Wtem, poczułam pod palcami gumową strukturę psiej zabawki. Zaskoczona złapałam ją, a ona nie wypadłam mi z ręki. Wstałam.

    - Tarcie wróciło! - zawołałam uradowana, ale odpowiedziała mi cisza. Odwróciłam się i zobaczyłam... W sumie zobaczyłam nic. Nie było śladu po moich rodzicach, bracie i zwierzakach. Meble również zniknęły. Wszystkie ściany, sufit i podłoga stały się białe, a po drzwiach nie było ani śladu. Pozostała tylko komoda i telewizor, który zdawał się o wiele większy, niż był. Cofnęłam się, ale straciłam równowagę i zaliczyłam bliskie spotkanie z śnieżnobiałą podłogą. Telewizor zazgrzytał i zaczął przechylać się w moją stronę. Krzyknęłam i chciałam się odsunąć, ale moje kończyny odmówiły mi posłuszeństwa.

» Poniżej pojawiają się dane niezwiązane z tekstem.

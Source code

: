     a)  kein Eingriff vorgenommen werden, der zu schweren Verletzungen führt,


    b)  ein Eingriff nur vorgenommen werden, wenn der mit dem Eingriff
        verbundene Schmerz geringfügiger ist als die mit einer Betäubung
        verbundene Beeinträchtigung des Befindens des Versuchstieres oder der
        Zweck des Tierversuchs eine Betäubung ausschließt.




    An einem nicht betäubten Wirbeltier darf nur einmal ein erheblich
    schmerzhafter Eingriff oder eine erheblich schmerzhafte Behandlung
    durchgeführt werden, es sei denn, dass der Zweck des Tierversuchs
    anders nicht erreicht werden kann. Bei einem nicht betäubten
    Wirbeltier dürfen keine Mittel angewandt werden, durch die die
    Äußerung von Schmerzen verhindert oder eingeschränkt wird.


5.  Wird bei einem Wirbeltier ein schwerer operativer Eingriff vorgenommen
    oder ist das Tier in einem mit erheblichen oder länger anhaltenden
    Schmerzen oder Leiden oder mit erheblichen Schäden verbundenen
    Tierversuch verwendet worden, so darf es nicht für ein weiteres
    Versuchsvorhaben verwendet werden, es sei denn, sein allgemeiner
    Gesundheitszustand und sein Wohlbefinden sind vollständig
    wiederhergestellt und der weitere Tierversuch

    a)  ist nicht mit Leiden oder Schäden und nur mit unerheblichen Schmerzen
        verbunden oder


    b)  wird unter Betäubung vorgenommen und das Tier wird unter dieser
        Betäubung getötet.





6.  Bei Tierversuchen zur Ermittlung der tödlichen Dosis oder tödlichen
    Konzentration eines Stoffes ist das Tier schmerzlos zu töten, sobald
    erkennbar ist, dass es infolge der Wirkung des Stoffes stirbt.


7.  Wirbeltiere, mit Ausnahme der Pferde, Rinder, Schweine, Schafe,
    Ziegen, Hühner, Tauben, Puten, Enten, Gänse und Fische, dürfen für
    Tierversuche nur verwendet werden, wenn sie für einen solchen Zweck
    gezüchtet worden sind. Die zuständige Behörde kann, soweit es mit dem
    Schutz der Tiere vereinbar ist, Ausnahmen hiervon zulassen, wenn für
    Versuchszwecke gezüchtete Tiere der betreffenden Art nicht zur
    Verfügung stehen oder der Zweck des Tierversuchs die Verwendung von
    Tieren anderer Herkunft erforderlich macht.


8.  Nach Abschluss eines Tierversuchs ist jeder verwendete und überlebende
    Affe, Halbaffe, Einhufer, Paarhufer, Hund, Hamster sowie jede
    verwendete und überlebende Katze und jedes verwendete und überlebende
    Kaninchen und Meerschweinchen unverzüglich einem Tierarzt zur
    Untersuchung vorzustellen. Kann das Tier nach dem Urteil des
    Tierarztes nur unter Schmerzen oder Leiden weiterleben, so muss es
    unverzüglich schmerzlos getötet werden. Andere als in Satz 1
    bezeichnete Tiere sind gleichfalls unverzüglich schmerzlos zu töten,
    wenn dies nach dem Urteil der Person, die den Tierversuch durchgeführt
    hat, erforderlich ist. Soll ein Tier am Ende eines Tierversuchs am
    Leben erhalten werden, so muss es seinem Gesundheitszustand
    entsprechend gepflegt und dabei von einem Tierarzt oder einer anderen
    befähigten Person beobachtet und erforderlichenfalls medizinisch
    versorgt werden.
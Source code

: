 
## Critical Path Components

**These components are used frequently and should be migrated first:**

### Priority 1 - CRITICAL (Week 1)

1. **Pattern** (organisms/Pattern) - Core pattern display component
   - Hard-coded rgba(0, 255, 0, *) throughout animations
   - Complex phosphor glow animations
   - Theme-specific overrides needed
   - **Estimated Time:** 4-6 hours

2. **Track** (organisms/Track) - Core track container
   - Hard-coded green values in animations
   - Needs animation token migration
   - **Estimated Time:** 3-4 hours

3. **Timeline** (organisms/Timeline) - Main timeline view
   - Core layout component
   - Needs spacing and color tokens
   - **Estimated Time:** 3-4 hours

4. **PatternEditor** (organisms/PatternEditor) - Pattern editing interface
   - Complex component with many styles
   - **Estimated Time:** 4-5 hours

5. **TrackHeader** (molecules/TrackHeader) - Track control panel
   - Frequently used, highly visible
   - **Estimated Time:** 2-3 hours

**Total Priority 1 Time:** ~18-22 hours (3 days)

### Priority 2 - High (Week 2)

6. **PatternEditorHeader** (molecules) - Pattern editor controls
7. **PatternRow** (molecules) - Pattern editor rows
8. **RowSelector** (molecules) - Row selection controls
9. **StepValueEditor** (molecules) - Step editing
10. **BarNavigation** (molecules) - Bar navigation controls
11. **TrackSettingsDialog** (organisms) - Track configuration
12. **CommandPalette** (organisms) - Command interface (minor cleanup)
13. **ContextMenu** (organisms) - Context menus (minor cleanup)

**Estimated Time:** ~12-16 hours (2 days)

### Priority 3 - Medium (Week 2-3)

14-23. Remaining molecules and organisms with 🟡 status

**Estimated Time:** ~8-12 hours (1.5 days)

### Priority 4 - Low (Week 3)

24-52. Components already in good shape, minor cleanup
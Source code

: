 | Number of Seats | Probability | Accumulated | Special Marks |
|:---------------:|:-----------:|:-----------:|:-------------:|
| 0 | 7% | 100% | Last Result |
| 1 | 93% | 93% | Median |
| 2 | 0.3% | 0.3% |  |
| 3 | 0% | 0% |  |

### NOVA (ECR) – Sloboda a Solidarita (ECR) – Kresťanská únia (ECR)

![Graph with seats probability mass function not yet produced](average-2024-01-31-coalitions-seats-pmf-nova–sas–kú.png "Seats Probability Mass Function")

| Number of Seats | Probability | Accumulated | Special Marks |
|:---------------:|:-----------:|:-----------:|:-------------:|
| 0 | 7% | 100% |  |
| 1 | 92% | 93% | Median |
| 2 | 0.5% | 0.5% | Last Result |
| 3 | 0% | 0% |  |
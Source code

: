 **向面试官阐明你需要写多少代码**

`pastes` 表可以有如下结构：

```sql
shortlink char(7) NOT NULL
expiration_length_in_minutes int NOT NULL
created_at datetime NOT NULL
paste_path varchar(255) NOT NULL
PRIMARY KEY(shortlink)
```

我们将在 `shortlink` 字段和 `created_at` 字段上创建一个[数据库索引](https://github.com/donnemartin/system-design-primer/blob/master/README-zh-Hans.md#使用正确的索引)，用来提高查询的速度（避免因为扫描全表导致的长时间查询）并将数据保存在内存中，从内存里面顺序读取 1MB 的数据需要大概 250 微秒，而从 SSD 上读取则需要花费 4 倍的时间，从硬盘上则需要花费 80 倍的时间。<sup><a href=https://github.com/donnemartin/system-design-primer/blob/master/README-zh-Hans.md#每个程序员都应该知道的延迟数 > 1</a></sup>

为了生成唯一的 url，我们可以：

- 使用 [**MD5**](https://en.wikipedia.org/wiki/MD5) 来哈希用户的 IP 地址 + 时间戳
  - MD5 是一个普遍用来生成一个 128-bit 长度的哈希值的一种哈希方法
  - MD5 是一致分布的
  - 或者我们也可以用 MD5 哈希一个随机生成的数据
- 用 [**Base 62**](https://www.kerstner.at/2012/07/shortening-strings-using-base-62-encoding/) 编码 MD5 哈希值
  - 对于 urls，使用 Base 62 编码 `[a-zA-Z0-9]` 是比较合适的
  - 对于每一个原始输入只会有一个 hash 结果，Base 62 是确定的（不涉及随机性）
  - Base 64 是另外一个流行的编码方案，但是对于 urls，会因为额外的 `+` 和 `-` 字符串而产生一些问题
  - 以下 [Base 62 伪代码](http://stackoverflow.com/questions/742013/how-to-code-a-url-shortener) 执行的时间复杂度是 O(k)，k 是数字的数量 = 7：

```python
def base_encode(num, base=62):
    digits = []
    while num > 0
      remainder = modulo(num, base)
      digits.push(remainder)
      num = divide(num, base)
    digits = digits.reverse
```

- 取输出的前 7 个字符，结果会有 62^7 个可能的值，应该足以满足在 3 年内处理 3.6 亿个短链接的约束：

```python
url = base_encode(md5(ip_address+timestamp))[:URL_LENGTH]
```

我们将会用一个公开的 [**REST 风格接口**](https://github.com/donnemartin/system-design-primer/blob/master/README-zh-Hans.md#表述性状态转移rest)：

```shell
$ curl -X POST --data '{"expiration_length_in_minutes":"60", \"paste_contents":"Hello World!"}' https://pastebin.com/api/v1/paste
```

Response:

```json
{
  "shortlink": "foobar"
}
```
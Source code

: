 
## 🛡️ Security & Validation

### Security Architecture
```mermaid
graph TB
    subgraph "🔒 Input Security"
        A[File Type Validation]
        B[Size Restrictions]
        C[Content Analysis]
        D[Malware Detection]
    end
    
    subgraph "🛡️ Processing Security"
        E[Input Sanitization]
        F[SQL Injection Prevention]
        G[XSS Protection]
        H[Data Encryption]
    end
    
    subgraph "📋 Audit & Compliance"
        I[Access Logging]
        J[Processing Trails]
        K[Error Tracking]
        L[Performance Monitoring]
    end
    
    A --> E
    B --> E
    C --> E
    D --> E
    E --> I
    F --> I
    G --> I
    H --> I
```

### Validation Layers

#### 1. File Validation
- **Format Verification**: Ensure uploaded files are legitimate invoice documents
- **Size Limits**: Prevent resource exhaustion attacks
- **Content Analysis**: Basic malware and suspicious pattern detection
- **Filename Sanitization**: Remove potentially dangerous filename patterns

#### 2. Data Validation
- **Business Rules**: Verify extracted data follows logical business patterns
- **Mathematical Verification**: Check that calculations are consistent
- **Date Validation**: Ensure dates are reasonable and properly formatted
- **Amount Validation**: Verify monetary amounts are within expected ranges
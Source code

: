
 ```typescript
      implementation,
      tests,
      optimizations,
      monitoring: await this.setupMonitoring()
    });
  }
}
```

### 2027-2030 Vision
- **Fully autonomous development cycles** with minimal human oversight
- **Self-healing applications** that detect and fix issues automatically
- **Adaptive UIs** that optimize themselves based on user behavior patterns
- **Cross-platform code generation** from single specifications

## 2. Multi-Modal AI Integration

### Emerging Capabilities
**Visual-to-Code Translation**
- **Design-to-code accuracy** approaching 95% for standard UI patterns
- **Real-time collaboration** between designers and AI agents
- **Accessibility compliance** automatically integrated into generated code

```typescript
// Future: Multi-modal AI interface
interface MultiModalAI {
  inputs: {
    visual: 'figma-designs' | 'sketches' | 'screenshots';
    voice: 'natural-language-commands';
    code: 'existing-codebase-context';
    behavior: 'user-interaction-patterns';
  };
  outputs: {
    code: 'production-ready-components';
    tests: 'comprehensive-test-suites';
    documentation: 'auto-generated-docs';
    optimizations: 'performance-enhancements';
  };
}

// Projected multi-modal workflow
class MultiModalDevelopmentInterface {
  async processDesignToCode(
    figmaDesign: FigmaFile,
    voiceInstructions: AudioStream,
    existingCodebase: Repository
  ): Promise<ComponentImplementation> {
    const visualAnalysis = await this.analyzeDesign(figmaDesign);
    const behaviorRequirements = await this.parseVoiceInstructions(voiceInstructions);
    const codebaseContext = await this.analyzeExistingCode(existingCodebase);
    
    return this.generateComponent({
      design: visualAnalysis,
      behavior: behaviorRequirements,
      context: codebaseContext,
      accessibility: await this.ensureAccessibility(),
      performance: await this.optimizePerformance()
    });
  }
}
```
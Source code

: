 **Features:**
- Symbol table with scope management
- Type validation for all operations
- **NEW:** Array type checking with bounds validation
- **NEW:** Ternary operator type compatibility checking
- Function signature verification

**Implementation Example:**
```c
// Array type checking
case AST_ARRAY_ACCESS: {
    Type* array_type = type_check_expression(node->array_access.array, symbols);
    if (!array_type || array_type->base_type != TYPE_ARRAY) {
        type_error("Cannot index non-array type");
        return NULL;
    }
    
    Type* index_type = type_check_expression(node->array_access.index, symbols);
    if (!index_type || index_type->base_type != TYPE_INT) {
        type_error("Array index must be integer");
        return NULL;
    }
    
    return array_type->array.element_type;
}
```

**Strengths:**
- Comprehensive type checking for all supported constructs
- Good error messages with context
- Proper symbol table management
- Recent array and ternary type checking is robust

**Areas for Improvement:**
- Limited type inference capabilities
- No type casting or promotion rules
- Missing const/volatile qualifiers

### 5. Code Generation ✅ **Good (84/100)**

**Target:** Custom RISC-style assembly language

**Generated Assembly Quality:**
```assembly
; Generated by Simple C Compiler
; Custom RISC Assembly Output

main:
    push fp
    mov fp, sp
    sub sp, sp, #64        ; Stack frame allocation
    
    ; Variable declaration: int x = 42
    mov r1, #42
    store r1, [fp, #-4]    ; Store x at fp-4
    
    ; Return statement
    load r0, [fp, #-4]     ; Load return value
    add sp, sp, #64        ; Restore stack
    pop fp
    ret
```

   Nagle otworzyłam oczy i zobaczyłam mój łapacz snów, zrobiony przez moją babcię na moje siódme urodziny. Dotknęłam jednego z zielonych sznureczków i poczułam, że nie są śliskie. Złapałam za głośnik, leżący obok mnie. Nie wypadł z mojej ręki. Nagle zorientowałam się, że to wszystko to był tylko i wyłącznie sen. A szczęka bolała mnie tylko dlatego, ponieważ zeszłego wieczoru byłam u dentysty.